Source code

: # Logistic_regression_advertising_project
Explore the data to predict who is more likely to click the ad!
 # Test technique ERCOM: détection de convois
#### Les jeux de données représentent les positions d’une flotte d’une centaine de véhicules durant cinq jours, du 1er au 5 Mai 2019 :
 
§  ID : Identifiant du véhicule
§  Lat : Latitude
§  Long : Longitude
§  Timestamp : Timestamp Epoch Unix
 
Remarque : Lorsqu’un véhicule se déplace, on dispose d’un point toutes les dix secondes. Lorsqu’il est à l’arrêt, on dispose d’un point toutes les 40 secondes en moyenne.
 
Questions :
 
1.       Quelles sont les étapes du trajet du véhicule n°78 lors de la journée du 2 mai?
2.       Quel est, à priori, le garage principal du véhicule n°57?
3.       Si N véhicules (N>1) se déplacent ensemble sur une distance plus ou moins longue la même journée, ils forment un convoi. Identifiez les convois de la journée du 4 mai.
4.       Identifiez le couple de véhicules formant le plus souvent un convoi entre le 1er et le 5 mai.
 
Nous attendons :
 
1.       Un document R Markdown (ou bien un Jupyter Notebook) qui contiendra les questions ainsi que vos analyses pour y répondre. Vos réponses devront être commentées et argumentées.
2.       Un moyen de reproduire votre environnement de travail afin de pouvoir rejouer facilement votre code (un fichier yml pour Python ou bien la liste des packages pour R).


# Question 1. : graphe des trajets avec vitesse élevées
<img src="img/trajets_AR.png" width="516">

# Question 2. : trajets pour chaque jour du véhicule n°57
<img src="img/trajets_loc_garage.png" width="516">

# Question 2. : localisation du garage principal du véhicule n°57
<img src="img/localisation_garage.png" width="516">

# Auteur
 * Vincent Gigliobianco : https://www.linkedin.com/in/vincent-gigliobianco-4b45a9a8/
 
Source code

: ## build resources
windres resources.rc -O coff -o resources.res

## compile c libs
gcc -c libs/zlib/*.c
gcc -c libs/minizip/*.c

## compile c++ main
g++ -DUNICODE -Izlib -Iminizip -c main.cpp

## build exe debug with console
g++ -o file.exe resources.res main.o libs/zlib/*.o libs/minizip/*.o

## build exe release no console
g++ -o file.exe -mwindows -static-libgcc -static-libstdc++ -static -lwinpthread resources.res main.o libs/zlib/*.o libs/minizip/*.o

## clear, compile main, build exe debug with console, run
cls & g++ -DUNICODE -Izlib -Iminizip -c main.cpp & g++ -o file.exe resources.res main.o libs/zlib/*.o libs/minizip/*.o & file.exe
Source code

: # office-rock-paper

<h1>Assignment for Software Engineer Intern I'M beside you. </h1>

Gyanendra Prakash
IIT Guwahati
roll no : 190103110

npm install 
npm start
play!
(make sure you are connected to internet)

[What the task requires] This exercise requires that all of the entries be repeated exactly.

[Answer box]
Source code

: # Logistic_regression_advertising_project
Explore the data to predict who is more likely to click the ad!
 # Test technique ERCOM: détection de convois
#### Les jeux de données représentent les positions d’une flotte d’une centaine de véhicules durant cinq jours, du 1er au 5 Mai 2019 :
 
§  ID : Identifiant du véhicule
§  Lat : Latitude
§  Long : Longitude
§  Timestamp : Timestamp Epoch Unix
 
Remarque : Lorsqu’un véhicule se déplace, on dispose d’un point toutes les dix secondes. Lorsqu’il est à l’arrêt, on dispose d’un point toutes les 40 secondes en moyenne.
 
Questions :
 
1.       Quelles sont les étapes du trajet du véhicule n°78 lors de la journée du 2 mai?
2.       Quel est, à priori, le garage principal du véhicule n°57?
3.       Si N véhicules (N>1) se déplacent ensemble sur une distance plus ou moins longue la même journée, ils forment un convoi. Identifiez les convois de la journée du 4 mai.
4.       Identifiez le couple de véhicules formant le plus souvent un convoi entre le 1er et le 5 mai.
 
Nous attendons :
 
1.       Un document R Markdown (ou bien un Jupyter Notebook) qui contiendra les questions ainsi que vos analyses pour y répondre. Vos réponses devront être commentées et argumentées.
2.       Un moyen de reproduire votre environnement de travail afin de pouvoir rejouer facilement votre code (un fichier yml pour Python ou bien la liste des packages pour R).


# Question 1. : graphe des trajets avec vitesse élevées
<img src="img/trajets_AR.png" width="516">

# Question 2. : trajets pour chaque jour du véhicule n°57
<img src="img/trajets_loc_garage.png" width="516">

# Question 2. : localisation du garage principal du véhicule n°57
<img src="img/localisation_garage.png" width="516">

# Auteur
 * Vincent Gigliobianco : https://www.linkedin.com/in/vincent-gigliobianco-4b45a9a8/
 
Source code

: ## build resources
windres resources.rc -O coff -o resources.res

## compile c libs
gcc -c libs/zlib/*.c
gcc -c libs/minizip/*.c

## compile c++ main
g++ -DUNICODE -Izlib -Iminizip -c main.cpp

## build exe debug with console
g++ -o file.exe resources.res main.o libs/zlib/*.o libs/minizip/*.o

## build exe release no console
g++ -o file.exe -mwindows -static-libgcc -static-libstdc++ -static -lwinpthread resources.res main.o libs/zlib/*.o libs/minizip/*.o

## clear, compile main, build exe debug with console, run
cls & g++ -DUNICODE -Izlib -Iminizip -c main.cpp & g++ -o file.exe resources.res main.o libs/zlib/*.o libs/minizip/*.o & file.exe
Source code

: # office-rock-paper

<h1>Assignment for Software Engineer Intern I'M beside you. </h1>

Gyanendra Prakash
IIT Guwahati
roll no : 190103110

npm install 
npm start
play!
(make sure you are connected to internet)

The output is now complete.